= Catalogue of Vices and Virtues =

Several New Testament passages contain lists that have come to be labeled Catalogues of Vices and Virtues by scholars.

The catalogue form was extremely popular in 1st-century AD Hellenism. Plato wrote the earliest catalogue. Such catalogs could easily be adapted for a range of philosophies and ethics. Philo, a hellenized Jew, also wrote several.

There is surprisingly little difference between the Christian and non-Christian catalogues. The longest list is in the Epistle to the Galatians and every item is common among non-Christian catalogues except one. Catalogues vary by size, content, and style. There was, apparently, little interest in Christians for creativity, systemization, or completeness. Their primary function, therefore, was to show that Christian morality should approximately conform to the well accepted morality of Hellenism. Therefore, the catalogues should not be considered creedal or specifically Christian.

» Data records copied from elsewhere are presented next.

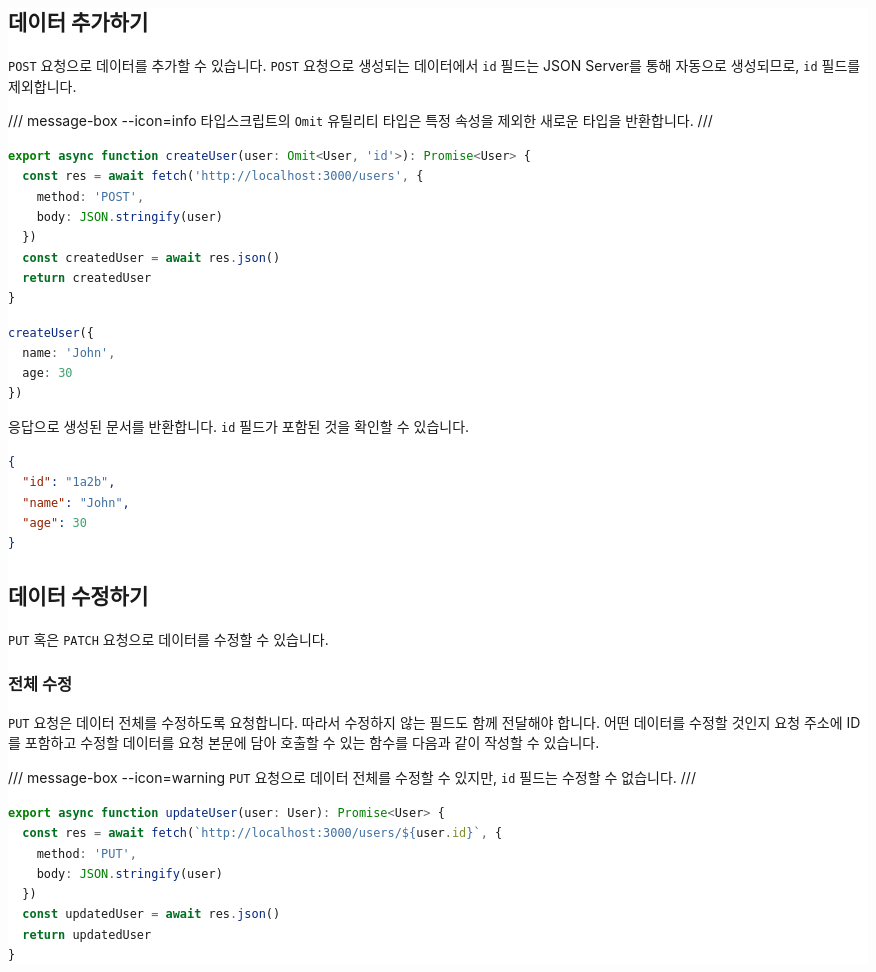 
## 데이터 추가하기

`POST` 요청으로 데이터를 추가할 수 있습니다.
`POST` 요청으로 생성되는 데이터에서 `id` 필드는 JSON Server를 통해 자동으로 생성되므로, `id` 필드를 제외합니다.

/// message-box --icon=info
타입스크립트의 `Omit` 유틸리티 타입은 특정 속성을 제외한 새로운 타입을 반환합니다.
///

```ts --caption=사용자 데이터를 생성하는 함수
export async function createUser(user: Omit<User, 'id'>): Promise<User> {
  const res = await fetch('http://localhost:3000/users', {
    method: 'POST',
    body: JSON.stringify(user)
  })
  const createdUser = await res.json()
  return createdUser
}
```

```ts --caption=함수 호출
createUser({
  name: 'John',
  age: 30
})
```

응답으로 생성된 문서를 반환합니다.
`id` 필드가 포함된 것을 확인할 수 있습니다.

```json --caption=응답 결과
{
  "id": "1a2b",
  "name": "John",
  "age": 30
}
```

## 데이터 수정하기

`PUT` 혹은 `PATCH` 요청으로 데이터를 수정할 수 있습니다.

### 전체 수정

`PUT` 요청은 데이터 전체를 수정하도록 요청합니다.
따라서 수정하지 않는 필드도 함께 전달해야 합니다.
어떤 데이터를 수정할 것인지 요청 주소에 ID를 포함하고 수정할 데이터를 요청 본문에 담아 호출할 수 있는 함수를 다음과 같이 작성할 수 있습니다.

/// message-box --icon=warning
`PUT` 요청으로 데이터 전체를 수정할 수 있지만, `id` 필드는 수정할 수 없습니다.
///

```ts --caption=사용자 데이터 전체를 수정하는 함수
export async function updateUser(user: User): Promise<User> {
  const res = await fetch(`http://localhost:3000/users/${user.id}`, {
    method: 'PUT',
    body: JSON.stringify(user)
  })
  const updatedUser = await res.json()
  return updatedUser
}
```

==Early Christian catalogues==
- Apocalypse of Peter
- Didache
- Epistle of Barnabas 2:2–3

==Later Christian catalogues==
- O'Reilly, Bernard (1897). "Beautiful pearls of Catholic truth"
- Cassian, John (1894). "The Conferences of John Cassian"

==See also==
- Aristotle's list of virtues
- Seven deadly sins
- Seven virtues

==Sources==
- Betz, Hans Dieter (1979). "Galatians"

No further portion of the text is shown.